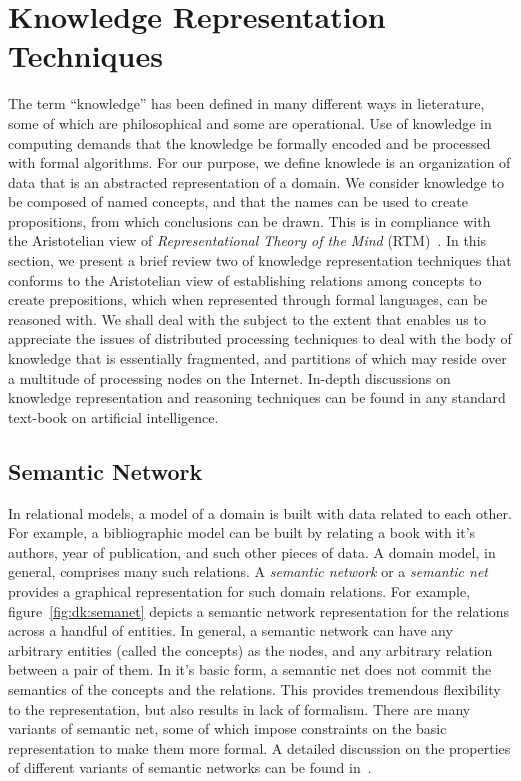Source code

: \section{Knowledge Representation Techniques} 

The term ``knowledge'' has been defined in many different ways in lieterature, some of which are philosophical and some are
operational. Use of knowledge in computing demands that the knowledge be formally encoded and be processed with formal algorithms.
For our purpose, we define knowlede is an organization of data that is an abstracted representation of a domain. We consider 
knowledge to be composed of named concepts, and that the names can be used to create propositions, from which conclusions can 
be drawn. This is in compliance with the Aristotelian view of {\em Representational Theory of the Mind} (RTM)~\citep{Stanford:2020}. 
%
In this section, we present a brief review two of knowledge representation techniques that conforms to the Aristotelian view
of establishing relations among concepts to create prepositions, which when represented through formal languages, can be
reasoned with. We shall deal with the subject to the extent that enables us to appreciate the issues of distributed processing 
techniques to deal with the body of knowledge that is essentially fragmented, and partitions of which may reside over a multitude 
of processing nodes on the Internet. In-depth discussions on knowledge representation and reasoning techniques can be found in any 
standard text-book on artificial intelligence.

\subsection{Semantic Network}

 
In relational models, a model of a domain is built with data related to each other. For example, a bibliographic model can be
built by relating a book with it's authors, year of publication, and such other pieces of data. A domain model, in general,
comprises many such relations. A {\em semantic network} or a {\em semantic net} provides a graphical representation for such domain 
relations. For example, figure~\ref{fig:dk:semanet} depicts a semantic network representation for the relations across a handful 
of entities. 
%
 
In general, a semantic network can have any arbitrary entities (called the concepts) as the nodes, and any arbitrary relation between 
a pair of them. In it's basic form, a semantic net does not commit the semantics of the concepts and the relations. This provides 
tremendous flexibility to the representation, but also results in lack of formalism. There are many variants of semantic net, some 
of which impose constraints on the basic representation to make them more formal. A detailed discussion on the properties of different 
variants of semantic networks can be found in~\cite{Sowa:1992}.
====
* Exercise
Every line in the records above with the string "found" in it should be shown.

* Response for this exercise
of processing nodes on the Internet. In-depth discussions on knowledge representation and reasoning techniques can be found in any 
variants of semantic networks can be found in~\cite{Sowa:1992}.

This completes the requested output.